INSTRUCTIONS TO FOLLOW
Look through the lines below and extract any with the word "predict".

#### DATA SHOWN ####

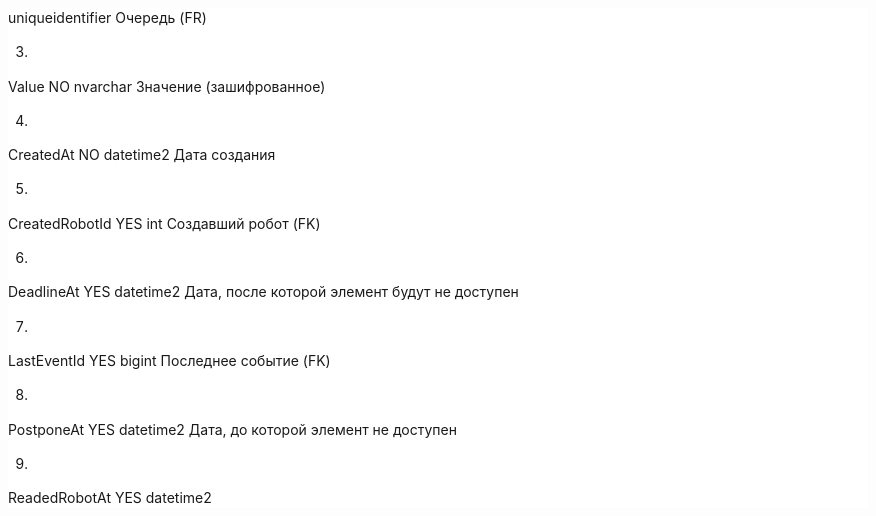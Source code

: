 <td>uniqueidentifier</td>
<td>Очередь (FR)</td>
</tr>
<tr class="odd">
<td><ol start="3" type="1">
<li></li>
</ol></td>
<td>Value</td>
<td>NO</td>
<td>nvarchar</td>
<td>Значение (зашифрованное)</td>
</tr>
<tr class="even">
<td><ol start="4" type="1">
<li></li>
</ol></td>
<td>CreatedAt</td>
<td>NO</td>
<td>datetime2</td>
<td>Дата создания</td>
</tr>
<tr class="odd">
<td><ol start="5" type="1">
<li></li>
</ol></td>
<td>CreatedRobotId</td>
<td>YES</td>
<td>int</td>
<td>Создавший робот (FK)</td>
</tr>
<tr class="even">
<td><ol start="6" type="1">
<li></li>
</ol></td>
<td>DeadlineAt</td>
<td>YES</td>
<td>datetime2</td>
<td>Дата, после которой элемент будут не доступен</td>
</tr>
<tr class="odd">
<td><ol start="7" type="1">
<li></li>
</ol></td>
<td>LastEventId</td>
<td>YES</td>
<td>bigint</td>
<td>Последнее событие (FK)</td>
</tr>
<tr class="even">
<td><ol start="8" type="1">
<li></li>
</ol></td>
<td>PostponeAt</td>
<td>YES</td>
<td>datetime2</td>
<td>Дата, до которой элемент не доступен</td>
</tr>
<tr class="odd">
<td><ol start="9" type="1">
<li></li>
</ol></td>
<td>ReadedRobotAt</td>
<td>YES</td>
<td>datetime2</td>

####
#### DATA SHOWN ####

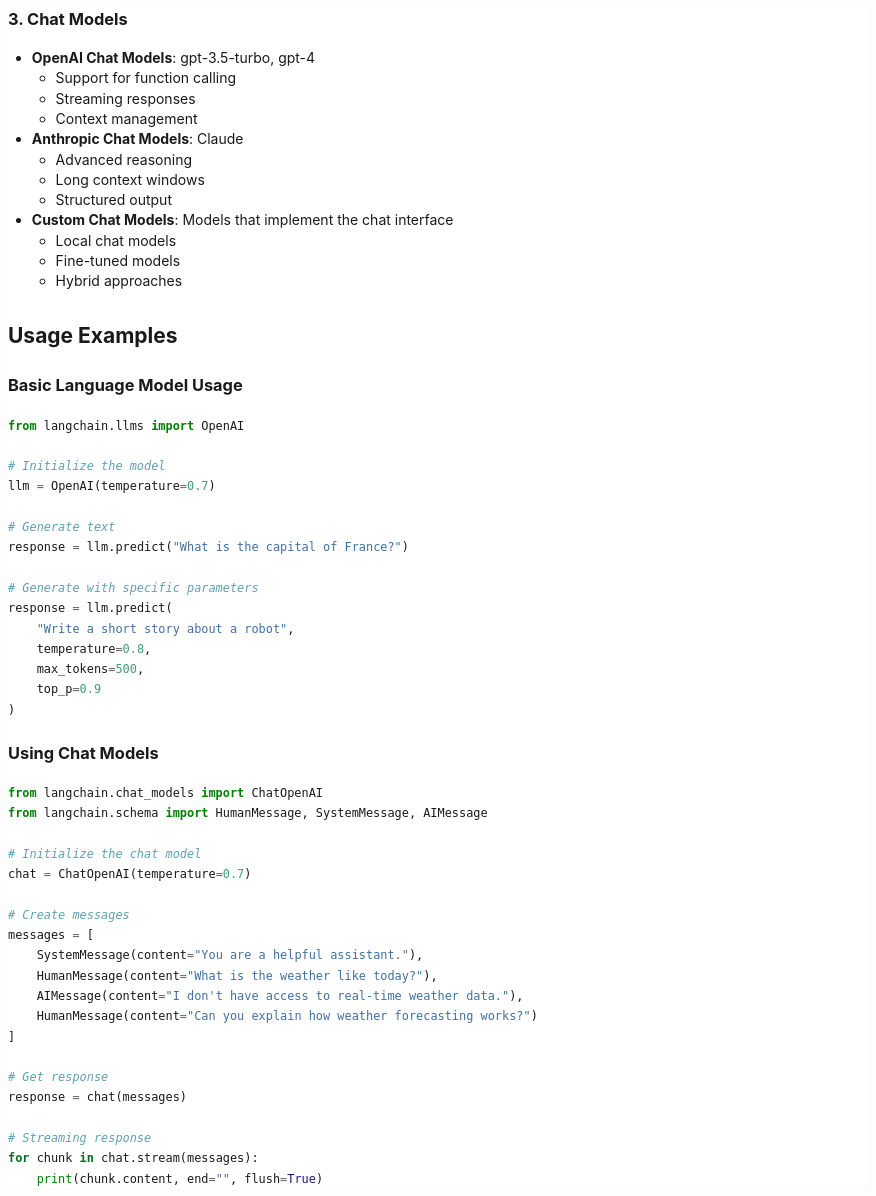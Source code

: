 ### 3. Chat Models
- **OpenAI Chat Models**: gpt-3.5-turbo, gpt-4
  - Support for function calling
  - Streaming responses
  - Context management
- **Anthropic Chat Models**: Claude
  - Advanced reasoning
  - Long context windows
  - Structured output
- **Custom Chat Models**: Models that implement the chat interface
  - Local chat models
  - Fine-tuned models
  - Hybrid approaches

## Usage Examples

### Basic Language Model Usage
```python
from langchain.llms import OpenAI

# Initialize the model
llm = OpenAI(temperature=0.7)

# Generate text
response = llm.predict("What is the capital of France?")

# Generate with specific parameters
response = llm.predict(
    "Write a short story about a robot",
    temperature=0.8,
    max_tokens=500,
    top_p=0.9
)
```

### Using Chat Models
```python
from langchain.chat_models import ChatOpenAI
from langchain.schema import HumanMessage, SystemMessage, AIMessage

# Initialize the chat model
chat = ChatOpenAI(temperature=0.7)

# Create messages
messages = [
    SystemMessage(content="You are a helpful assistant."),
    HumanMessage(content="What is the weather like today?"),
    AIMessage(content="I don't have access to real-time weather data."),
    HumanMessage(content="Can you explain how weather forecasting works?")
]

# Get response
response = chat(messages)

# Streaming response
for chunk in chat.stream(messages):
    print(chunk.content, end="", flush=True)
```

####

RESPONSE AREA
response = llm.predict("What is the capital of France?")
response = llm.predict(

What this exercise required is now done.